Prypiat, Pripiat ou Pripyat (en ukrainien Прип'ять, en russe Припять) est une ville fondée en 1970, en République socialiste soviétique d'Ukraine. Elle se trouve à 2,6 km de la centrale nucléaire de Tchernobyl et à une dizaine de kilomètres au nord de Tchernobyl. Elle est donc située dans la zone d'exclusion de 30 km mise en place autour de la centrale après la catastrophe nucléaire de 1986. Tout en conservant le statut de ville, elle est désormais une ville fantôme, inhabitée, tout comme les villages proches de Novochepelytchi, Kotcharivka et Kopatchi, situés à 6 km de Prypiat. Prypiat est de nos jours supervisée par le ministère des situations d'urgence d'Ukraine.

La ville tire son nom de celui de la rivière Pripiat qui la traverse avant de rejoindre le Dniepr. Ce cours d'eau a été gravement contaminé lors de la catastrophe. Pour plusieurs, la ville de Pripiat est devenue un musée témoignant la fin de l'URSS, survenue cinq ans après la catastrophe nucléaire.

Origines[modifier | modifier le code]

Prypiat fut construite dans les années 1970, à l'origine afin d'héberger les employés de la centrale nucléaire. Sa population s'élevait à 21 711 habitants en 1979[2].
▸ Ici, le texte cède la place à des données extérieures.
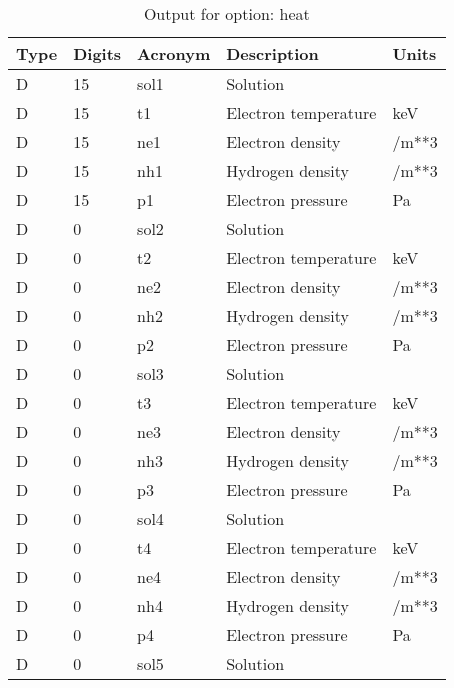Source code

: \begin{table}[!p]
\caption{Output for option: heat}
\label{tabout:heat}
\begin{tabular}{lllll}
\hline
Type & Digits & Acronym & Description & Units \\ 
\hline
D & 15 & sol1 & Solution                         &                  \\
D & 15 & t1   & Electron temperature             & keV              \\
D & 15 & ne1  & Electron density                 & /m**3            \\
D & 15 & nh1  & Hydrogen density                 & /m**3            \\
D & 15 & p1   & Electron pressure                & Pa               \\
D &  0 & sol2 & Solution                         &                  \\
D &  0 & t2   & Electron temperature             & keV              \\
D &  0 & ne2  & Electron density                 & /m**3            \\
D &  0 & nh2  & Hydrogen density                 & /m**3            \\
D &  0 & p2   & Electron pressure                & Pa               \\
D &  0 & sol3 & Solution                         &                  \\
D &  0 & t3   & Electron temperature             & keV              \\
D &  0 & ne3  & Electron density                 & /m**3            \\
D &  0 & nh3  & Hydrogen density                 & /m**3            \\
D &  0 & p3   & Electron pressure                & Pa               \\
D &  0 & sol4 & Solution                         &                  \\
D &  0 & t4   & Electron temperature             & keV              \\
D &  0 & ne4  & Electron density                 & /m**3            \\
D &  0 & nh4  & Hydrogen density                 & /m**3            \\
D &  0 & p4   & Electron pressure                & Pa               \\
D &  0 & sol5 & Solution                         &                  \\

\end{tabular}
\end{table}
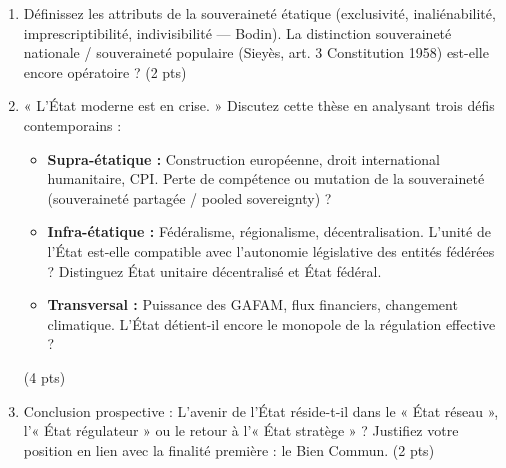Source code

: \documentclass[11pt]{article}
\begin{document}
\begin{exercice}
\begin{enumerate}
    \item Définissez les attributs de la souveraineté étatique (exclusivité, inaliénabilité, imprescriptibilité, indivisibilité — Bodin). La distinction souveraineté nationale / souveraineté populaire (Sieyès, art. 3 Constitution 1958) est-elle encore opératoire ? (2 pts)
    \item « L'État moderne est en crise. » Discutez cette thèse en analysant trois défis contemporains :
    \begin{itemize}
        \item \textbf{Supra-étatique :} Construction européenne, droit international humanitaire, CPI. Perte de compétence ou mutation de la souveraineté (souveraineté partagée / pooled sovereignty) ?
        \item \textbf{Infra-étatique :} Fédéralisme, régionalisme, décentralisation. L'unité de l'État est-elle compatible avec l'autonomie législative des entités fédérées ? Distinguez État unitaire décentralisé et État fédéral.
        \item \textbf{Transversal :} Puissance des GAFAM, flux financiers, changement climatique. L'État détient-il encore le monopole de la régulation effective ?
    \end{itemize}
    (4 pts)
    \item Conclusion prospective : L'avenir de l'État réside-t-il dans le « État réseau », l'« État régulateur » ou le retour à l'« État stratège » ? Justifiez votre position en lien avec la finalité première : le Bien Commun. (2 pts)
\end{enumerate}
\end{exercice}
\end{document}
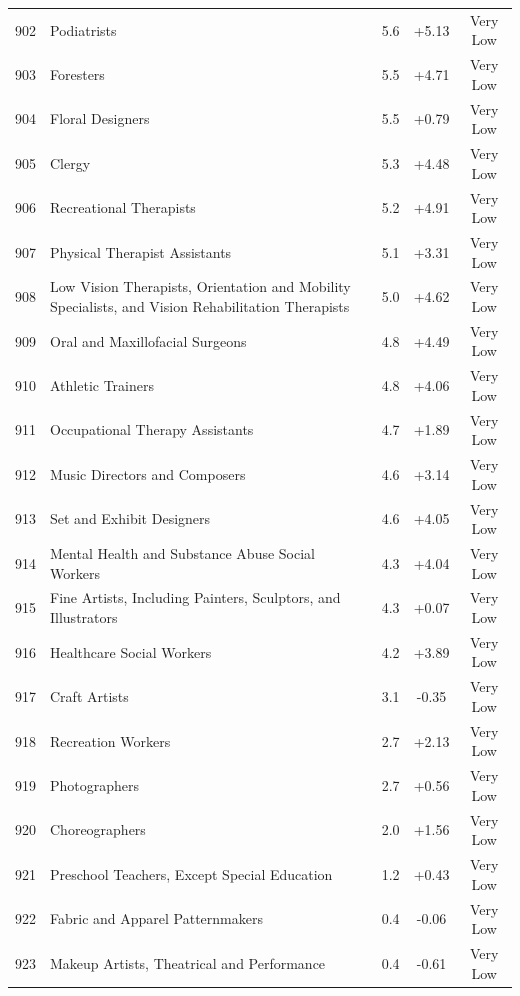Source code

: {\begin{longtable}{rp{7cm}ccc}
902 & Podiatrists & 5.6 & +5.13 & Very Low \\
903 & Foresters & 5.5 & +4.71 & Very Low \\
904 & Floral Designers & 5.5 & +0.79 & Very Low \\
905 & Clergy & 5.3 & +4.48 & Very Low \\
906 & Recreational Therapists & 5.2 & +4.91 & Very Low \\
907 & Physical Therapist Assistants & 5.1 & +3.31 & Very Low \\
908 & Low Vision Therapists, Orientation and Mobility Specialists, and Vision Rehabilitation Therapists & 5.0 & +4.62 & Very Low \\
909 & Oral and Maxillofacial Surgeons & 4.8 & +4.49 & Very Low \\
910 & Athletic Trainers & 4.8 & +4.06 & Very Low \\
911 & Occupational Therapy Assistants & 4.7 & +1.89 & Very Low \\
912 & Music Directors and Composers & 4.6 & +3.14 & Very Low \\
913 & Set and Exhibit Designers & 4.6 & +4.05 & Very Low \\
914 & Mental Health and Substance Abuse Social Workers & 4.3 & +4.04 & Very Low \\
915 & Fine Artists, Including Painters, Sculptors, and Illustrators & 4.3 & +0.07 & Very Low \\
916 & Healthcare Social Workers & 4.2 & +3.89 & Very Low \\
917 & Craft Artists & 3.1 & -0.35 & Very Low \\
918 & Recreation Workers & 2.7 & +2.13 & Very Low \\
919 & Photographers & 2.7 & +0.56 & Very Low \\
920 & Choreographers & 2.0 & +1.56 & Very Low \\
921 & Preschool Teachers, Except Special Education & 1.2 & +0.43 & Very Low \\
922 & Fabric and Apparel Patternmakers & 0.4 & -0.06 & Very Low \\
923 & Makeup Artists, Theatrical and Performance & 0.4 & -0.61 & Very Low \\
\end{longtable}
}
La ville était alors considérée comme une « ville modèle » de l'architecture soviétique, possédant des logements de bonne qualité, une voirie dans un état correct, ainsi que des équipements culturels : jardins publics, installations sportives, cinémas, théâtres et un parc d'attractions qui devait être inauguré quatre jours après l'accident.

À la veille de la catastrophe, Prypiat comptait 49 360 habitants.

On pouvait lire en 1976[3] :

« C'est la centrale atomique de Tchernobyl, actuellement en construction, qui a donné naissance à la ville.
[…]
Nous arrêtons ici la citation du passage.